Ulta Beauty embraces low-code to deliver better CX

Ulta Beauty embraces low-code to deliver better CX

As the largest beauty retailer in the US, Ulta provides everything from cosmetics and skin care products, to fragrances and salon services. But to enable greater speed and accuracy of services, the company has found success with help from low-code technology.

About six years ago, Ulta Beauty formed a dedicated innovation team to identify technologies that resonate to improve the customer experience. As the VP of digital innovation, Michelle Pacynski heads up this team and oversees around 40 innovators whose job is to leverage new and emerging tech to come up with fresh and creative value propositions for the business. Over the years, they’ve created a virtual make-up try-on tool using augmented reality, played around with intelligent mirrors, and used AI to build their personalization engine, which intelligently mines customer data to give product recommendations.

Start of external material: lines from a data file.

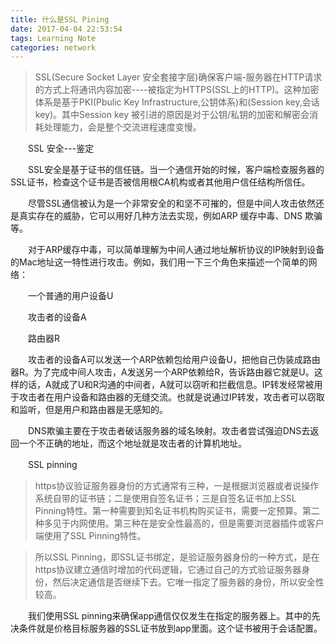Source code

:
 ```yaml
---
title: 什么是SSL Pining
date: 2017-04-04 22:53:54
tags: Learning Note
categories: network
---
```


   >SSL(Secure Socket Layer 安全套接字层)确保客户端-服务器在HTTP请求的方式上将通讯内容加密----被指定为HTTPS(SSL上的HTTP)。这种加密体系是基于PKI(Pbulic Key Infrastructure,公钥体系)和(Session key,会话key)。其中Session key 被引进的原因是对于公钥/私钥的加密和解密会消耗处理能力，会是整个交流进程速度变慢。

　　SSL 安全---鉴定

　　SSL安全是基于证书的信任链。当一个通信开始的时候，客户端检查服务器的SSL证书，检查这个证书是否被信用根CA机构或者其他用户信任结构所信任。

　　尽管SSL通信被认为是一个非常安全的和坚不可摧的，但是中间人攻击依然还是真实存在的威胁，它可以用好几种方法去实现，例如ARP 缓存中毒、DNS 欺骗等。

　　对于ARP缓存中毒，可以简单理解为中间人通过地址解析协议的IP映射到设备的Mac地址这一特性进行攻击。例如，我们用一下三个角色来描述一个简单的网络：

　　一个普通的用户设备U

　　攻击者的设备A

　　路由器R

　　攻击者的设备A可以发送一个ARP依赖包给用户设备U，把他自己伪装成路由器R。为了完成中间人攻击，A发送另一个ARP依赖给R，告诉路由器它就是U。这样的话，A就成了U和R沟通的中间者，A就可以窃听和拦截信息。IP转发经常被用于攻击者在用户设备和路由器的无缝交流。也就是说通过IP转发，攻击者可以窃取和监听，但是用户和路由器是无感知的。

　　DNS欺骗主要在于攻击者破话服务器的域名映射。攻击者尝试强迫DNS去返回一个不正确的地址，而这个地址就是攻击者的计算机地址。

　　SSL pinning

   >https协议验证服务器身份的方式通常有三种，一是根据浏览器或者说操作系统自带的证书链；二是使用自签名证书；三是自签名证书加上SSL Pinning特性。第一种需要到知名证书机构购买证书，需要一定预算。第二种多见于内网使用。第三种在是安全性最高的，但是需要浏览器插件或客户端使用了SSL Pinning特性。

   >所以SSL Pinning，即SSL证书绑定，是验证服务器身份的一种方式，是在https协议建立通信时增加的代码逻辑，它通过自己的方式验证服务器身份，然后决定通信是否继续下去。它唯一指定了服务器的身份，所以安全性较高。

　　我们使用SSL pinning来确保app通信仅仅发生在指定的服务器上。其中的先决条件就是价格目标服务器的SSL证书放到app里面。这个证书被用于会话配置。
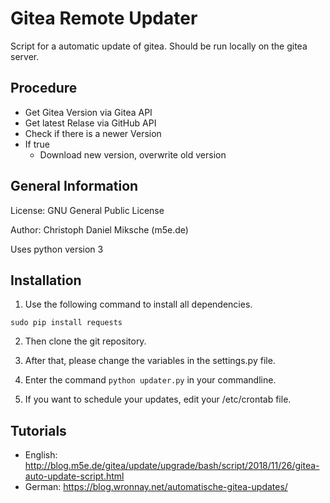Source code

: # Gitea Remote Updater

Script for a automatic update of gitea. Should be run locally on the gitea server.

## Procedure
* Get Gitea Version via Gitea API
* Get latest Relase via GitHub API
* Check if there is a newer Version
* If true
    * Download new version, overwrite old version

## General Information
License: GNU General Public License

Author: Christoph Daniel Miksche (m5e.de)

Uses python version 3

## Installation

1. Use the following command to install all dependencies.

  ```
  sudo pip install requests
  ```

2. Then clone the git repository.

3. After that, please change the variables in the settings.py file.

4. Enter the command `python updater.py` in your commandline.

5. If you want to schedule your updates, edit your /etc/crontab file.

## Tutorials

* English: http://blog.m5e.de/gitea/update/upgrade/bash/script/2018/11/26/gitea-auto-update-script.html
* German: https://blog.wronnay.net/automatische-gitea-updates/
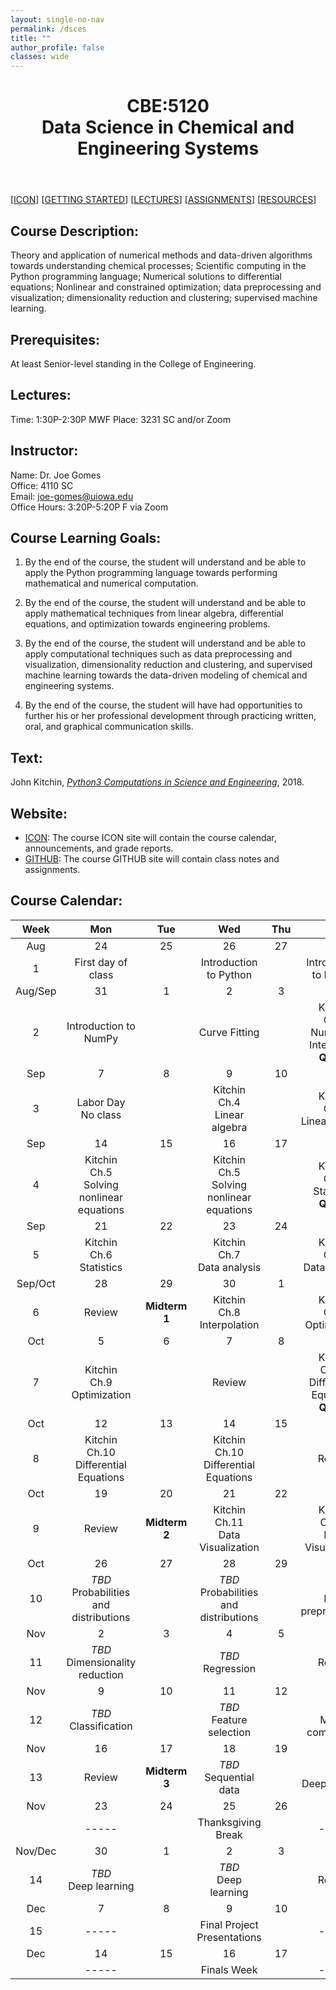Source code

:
 ```yaml
---
layout: single-no-nav
permalink: /dsces
title: ""
author_profile: false
classes: wide
---
```


<header>
  <h1>CBE:5120<br>Data Science in Chemical and Engineering Systems</h1>
</header>


<p align="left">
  [<a href="https://uiowa.instructure.com/courses/151432/users">ICON</a>] [<a href="https://github.com/thegomeslab/dsces/tree/master/startup">GETTING STARTED</a>] [<a href="https://github.com/thegomeslab/dsces/tree/master/lectures">LECTURES</a>] [<a href="https://github.com/thegomeslab/dsces/tree/master/assignment">ASSIGNMENTS</a>] [<a href="https://github.com/thegomeslab/dsces/tree/master/resources">RESOURCES</a>]
</p>

## Course Description:
Theory and application of numerical methods and data-driven algorithms towards understanding chemical processes; Scientific computing in the Python programming language; Numerical solutions to differential equations; Nonlinear and constrained optimization; data preprocessing and visualization; dimensionality reduction and clustering; supervised machine learning.

## Prerequisites:
At least Senior-level standing in the College of Engineering.

## Lectures:
Time: 1:30P-2:30P MWF
Place: 3231 SC and/or Zoom

## Instructor:
Name: Dr. Joe Gomes  
Office: 4110 SC  
Email: [joe-gomes@uiowa.edu](mailto:joe-gomes@uiowa.edu)  
Office Hours: 3:20P-5:20P F via Zoom

## Course Learning Goals:
1. By the end of the course, the student will understand and be able to apply the Python programming language towards performing mathematical and numerical computation.

2. By the end of the course, the student will understand and be able to apply mathematical techniques from linear algebra, differential equations, and optimization towards engineering problems.

3. By the end of the course, the student will understand and be able to apply computational techniques such as data preprocessing and visualization, dimensionality reduction and clustering, and supervised machine learning towards the data-driven modeling of chemical and engineering systems.

4. By the end of the course, the student will have had opportunities to further his or her professional development through practicing written, oral, and graphical communication skills.

## Text:
John Kitchin, [_Python3 Computations in Science and Engineering_](https://kitchingroup.cheme.cmu.edu/pycse/), 2018.  

## Website:
- [ICON](https://uiowa.instructure.com/courses/151432/users): The course ICON site will contain the course calendar, announcements, and grade reports.
- [GITHUB](https://www.github.com/thegomeslab/dsces): The course GITHUB site will contain class notes and assignments.

## Course Calendar:

| Week | Mon | Tue | Wed | Thu | Fri |
| :---: | :---: | :---: | :---: | :---: | :---: | 
| Aug | 24 | 25 | 26 | 27 | 28 |
| 1 | First day of class | | Introduction to Python | | Introduction to Python |
| Aug/Sep | 31 | 1 | 2 | 3 | 4 |
| 2 | Introduction to NumPy | | Curve Fitting | | Kitchin<br>Ch.3<br>Numerical Integration<br>**Quiz 1** |
| Sep | 7 | 8 | 9 | 10 | 11 |
| 3 | Labor Day<br>No class | | Kitchin<br>Ch.4<br>Linear algebra | | Kitchin<br>Ch.4<br>Linear algebra |
| Sep | 14 | 15 | 16 | 17 | 18 |
| 4 | Kitchin<br>Ch.5<br>Solving nonlinear equations | | Kitchin<br>Ch.5<br>Solving nonlinear equations | | Kitchin<br>Ch.6<br>Statistics<br>**Quiz 2** |
| Sep | 21 | 22 | 23 | 24 | 25 |
| 5 | Kitchin<br>Ch.6<br>Statistics | | Kitchin<br>Ch.7<br>Data analysis | | Kitchin<br>Ch.7<br>Data analysis |
| Sep/Oct | 28 | 29 | 30 | 1 | 2 |
| 6 | Review | **Midterm 1** | Kitchin<br>Ch.8<br>Interpolation | | Kitchin<br>Ch.9<br>Optimization |
| Oct | 5 | 6 | 7 | 8 | 9 |
| 7 | Kitchin<br>Ch.9<br>Optimization | | Review | | Kitchin<br>Ch.10<br>Differential Equations<br>**Quiz 3** |
| Oct | 12 | 13 | 14 | 15 | 16 |
| 8 | Kitchin<br>Ch.10<br>Differential Equations | | Kitchin<br>Ch.10<br>Differential Equations | | Review |
| Oct | 19 | 20 | 21 | 22 | 23 |
| 9 | Review | **Midterm 2** | Kitchin<br>Ch.11<br>Data Visualization | | Kitchin<br>Ch.11<br>Data Visualization |
| Oct | 26 | 27 | 28 | 29 | 30 |
| 10 | _TBD_<br>Probabilities and distributions | | _TBD_<br>Probabilities and distributions  | | _TBD_<br>Data preprocessing  |
| Nov | 2 | 3 | 4 | 5 | 6 |
| 11 | _TBD_<br>Dimensionality reduction | | _TBD_<br>Regression | | Review |
| Nov | 9 | 10 | 11 | 12 | 13 |
| 12 | _TBD_<br>Classification | | _TBD_<br>Feature selection| | _TBD_<br>Model comparison |
| Nov | 16 | 17 | 18 | 19 | 20 |
| 13 | Review | **Midterm 3** | _TBD_<br>Sequential data | | _TBD_<br>Deep learning |
| Nov | 23 | 24 | 25 | 26 | 27 |
| | ----- || Thanksgiving Break || ----- |
| Nov/Dec | 30 | 1 | 2 | 3 | 4 |
| 14 | _TBD_<br>Deep learning | | _TBD_<br>Deep learning | | Review |
| Dec | 7 | 8 | 9 | 10 | 11 |
| 15 | ----- || Final Project Presentations || ----- |
| Dec | 14 | 15 | 16 | 17 | 18 |
| | ----- || Finals Week || ----- |
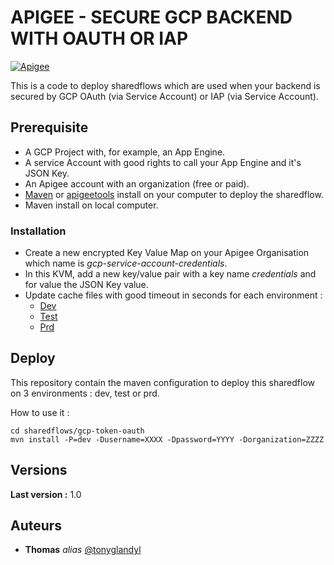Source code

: # APIGEE - SECURE GCP BACKEND WITH OAUTH OR IAP

[![Apigee](https://upload.wikimedia.org/wikipedia/commons/a/aa/Apigee_logo.svg)](https://cloud.google.com/apigee)

This is a code to deploy sharedflows which are used when your backend is secured by GCP OAuth (via Service Account) or IAP (via Service Account).

## Prerequisite

- A GCP Project with, for example, an App Engine.
- A service Account with good rights to call your App Engine and it's JSON Key.
- An Apigee account with an organization (free or paid).
- [Maven](https://github.com/apigee/apigee-deploy-maven-plugin) or [apigeetools](https://github.com/apigee/apigeetool-node) install on your computer to deploy the sharedflow.
- Maven install on local computer.

### Installation

- Create a new encrypted Key Value Map on your Apigee Organisation which name is _gcp-service-account-credentials_.
- In this KVM, add a new key/value pair with a key name _credentials_ and for value the JSON Key value.
- Update cache files with good timeout in seconds for each environment :
    - [Dev](sharedflows/gcp-token-oauth/env/dev/caches.json)
    - [Test](sharedflows/gcp-token-oauth/env/test/caches.json)
    - [Prd](sharedflows/gcp-token-oauth/env/prd/caches.json)

## Deploy

This repository contain the maven configuration to deploy this sharedflow on 3 environments : dev, test or prd.

How to use it :
```
cd sharedflows/gcp-token-oauth
mvn install -P=dev -Dusername=XXXX -Dpassword=YYYY -Dorganization=ZZZZ
```

## Versions

**Last version :** 1.0

## Auteurs

* **Thomas** _alias_ [@tonyglandyl](https://github.com/tonyglandyl28)

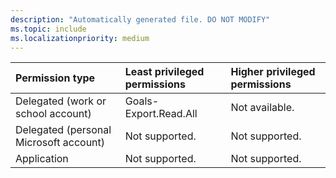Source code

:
 ```yaml
---
description: "Automatically generated file. DO NOT MODIFY"
ms.topic: include
ms.localizationpriority: medium
---
```


|Permission type|Least privileged permissions|Higher privileged permissions|
|:---|:---|:---|
|Delegated (work or school account)|Goals-Export.Read.All|Not available.|
|Delegated (personal Microsoft account)|Not supported.|Not supported.|
|Application|Not supported.|Not supported.|

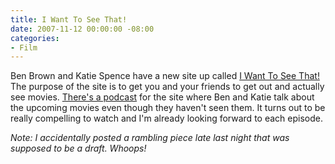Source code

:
 ```yaml
---
title: I Want To See That!
date: 2007-11-12 00:00:00 -08:00
categories:
- Film
---
```


<p>Ben Brown and Katie Spence have a new site up called <a href="http://www.iwanttoseethat.com/">I Want To See That!</a> The purpose of the site is to get you and your friends to get out and actually see movies. <a href="http://podcast.iwanttoseethat.com/">There's a podcast</a> for the site where Ben and Katie talk about the upcoming movies even though they haven't seen them. It turns out to be really compelling to watch and I'm already looking forward to each episode. </p>

<p><em>Note: I accidentally posted a rambling piece late last night that was supposed to be a draft. Whoops!</em></p>
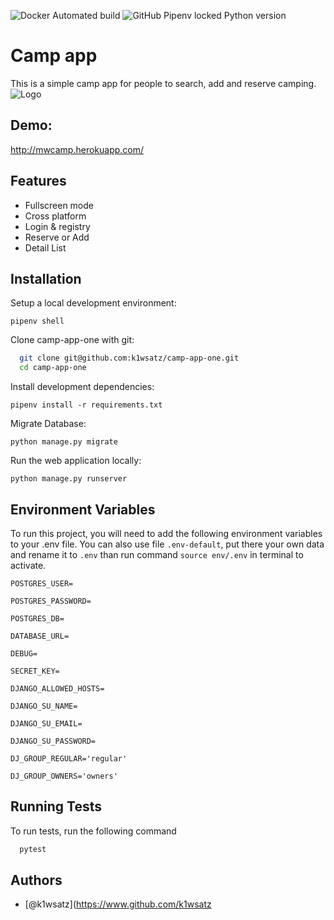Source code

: 

![Docker Automated build](https://img.shields.io/docker/automated/k1wsatz/camp-app-one) 
![GitHub Pipenv locked Python version](https://img.shields.io/github/pipenv/locked/python-version/k1wsatz/camp-app-one)

# Camp app
This is a simple camp app for people to search, add and reserve camping.
![Logo](https://cdn4.iconfinder.com/data/icons/transportation-190/1000/camper_camper_car_camp_car_campsite_camper_van_bus-512.png)




## Demo:
http://mwcamp.herokuapp.com/


## Features


- Fullscreen mode
- Cross platform
- Login & registry
- Reserve or Add
- Detail List


## Installation

Setup a local development environment:

`pipenv shell`

Clone camp-app-one with git:

```bash
  git clone git@github.com:k1wsatz/camp-app-one.git
  cd camp-app-one
```
Install development dependencies:

`pipenv install -r requirements.txt`

Migrate Database:

`python manage.py migrate`

Run the web application locally:

`python manage.py runserver`

## Environment Variables

To run this project, you will need to add the following environment variables to your .env file. You can also use file `.env-default`, put there your own data and rename it to `.env` than run command `source env/.env` in terminal to activate.

`POSTGRES_USER=`

`POSTGRES_PASSWORD=`

`POSTGRES_DB=`

`DATABASE_URL=`

`DEBUG=`

`SECRET_KEY=`

`DJANGO_ALLOWED_HOSTS=`

`DJANGO_SU_NAME=`

`DJANGO_SU_EMAIL=`

`DJANGO_SU_PASSWORD=`

`DJ_GROUP_REGULAR='regular'`

`DJ_GROUP_OWNERS='owners'`
## Running Tests

To run tests, run the following command

```bash
  pytest
```


## Authors

- [@k1wsatz](https://www.github.com/k1wsatz

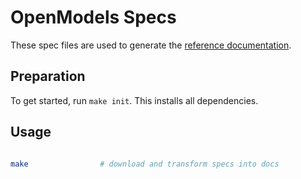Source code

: # OpenModels Specs

These spec files are used to generate the [reference documentation](https://open-models-platform.com/docs/reference).

## Preparation

To get started, run `make init`. This installs all dependencies.

## Usage

```bash

make                # download and transform specs into docs

```
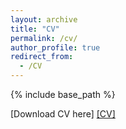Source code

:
 ```yaml
---
layout: archive
title: "CV"
permalink: /cv/
author_profile: true
redirect_from:
  - /CV
---
```


{% include base_path %}

[Download CV here] <a href="https://Iqbal0007.github.io/files/resume.pdf">[CV]</a>
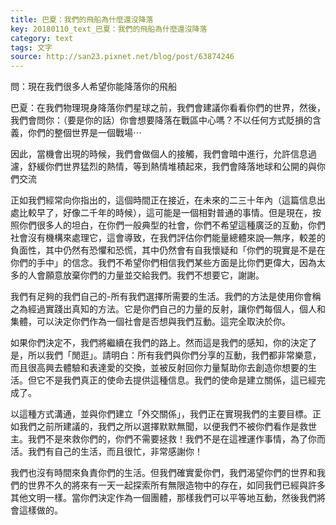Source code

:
 ```yaml
---
title: 巴夏：我們的飛船為什麼還沒降落
key: 20180110_text_巴夏：我們的飛船為什麼還沒降落
category: text
tags: 文字
source: http://san23.pixnet.net/blog/post/63874246
---
```


問：現在我們很多人希望你能降落你的飛船

巴夏：在我們物理現身降落你們星球之前，我們會建議你看看你們的世界，然後，我們會問你：（要是你的話）你會想要降落在戰區中心嗎？不以任何方式貶損的含義，你們的整個世界是一個戰場⋯

因此，當機會出現的時候，我們會做個人的接觸，我們會暗中進行，允許信息過濾，舒緩你們世界猛烈的熱情，等到熱情堆積起來，我們會降落地球和公開的與你們交流

正如我們經常向你指出的，這個時間正在接近，在未來的二三十年內（這篇信息出處比較早了，好像二千年的時候），這可能是一個相對普通的事情。但是現在，按照你們很多人的坦白，在你們一般典型的社會，你們不希望這種廣泛的互動，你們社會沒有機構來處理它，這會導致，在我們評估你們能量總體來說—無序，較差的負面性，其中仍然有恐懼和恐慌，其中仍然會有自我懷疑和「你們的現實是不是在你們的手中」的信念。我們不希望你們相信我們某些方面是比你們更偉大，因為太多的人會願意放棄你們的力量並交給我們。我們不想要它，謝謝。

我們有足夠的我們自己的-所有我們選擇所需要的生活。我們的方法是使用你會稱之為經過實踐出真知的方法。它是你們自己的力量的反射，讓你們每個人，個人和集體，可以決定你們作為一個社會是否想與我們互動。這完全取決於你。

如果你們決定不，我們將繼續在我們的路上。然而這是我們的感知，你的決定了是，所以我們「閒逛」。請明白：所有我們與你們分享的互動，我們都非常樂意，而且很高興去體驗和表達愛的交換，並被反射回你力量幫助你去創造你想要的生活。但它不是我們真正的使命去提供這種信息。我們的使命是建立關係，這已經完成了。

以這種方式溝通，並與你們建立「外交關係」，我們正在實現我們的主要目標。正如我們之前所建議的，我們之所以選擇默默無聞，以便我們不被你們看作是救世主。我們不是來救你們的，你們不需要拯救！我們不是在這裡運作事情，為了你而活。我們有自己的生活，而且很忙，非常感謝你！

我們也沒有時間來負責你們的生活。但我們確實愛你們，我們渴望你們的世界和我們的世界不久的將來有一天一起探索所有無限造物中的存在，如同我們已經與許多其他文明一樣。當你們決定作為一個團體，那樣我們可以平等地互動，然後我們將會這樣做的。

They’ve also been using low-code and gen AI to quickly conceive, build, test, and deploy new customer-facing apps and experiences. In particular, Ulta utilizes an enterprise low-code AI platform from Iterate.ai, called Interplay. Offering hundreds of different products and services from a variety of startups that can be easily dragged and dropped into the Interplay interface, people can easily test how different components work, she says. The goal is to experiment quickly and identify solutions that appeal to customers. In a fiercely competitive industry, where CX is critical to differentiation, this approach has enabled them to build and test new innovations about 10 times faster than traditional development.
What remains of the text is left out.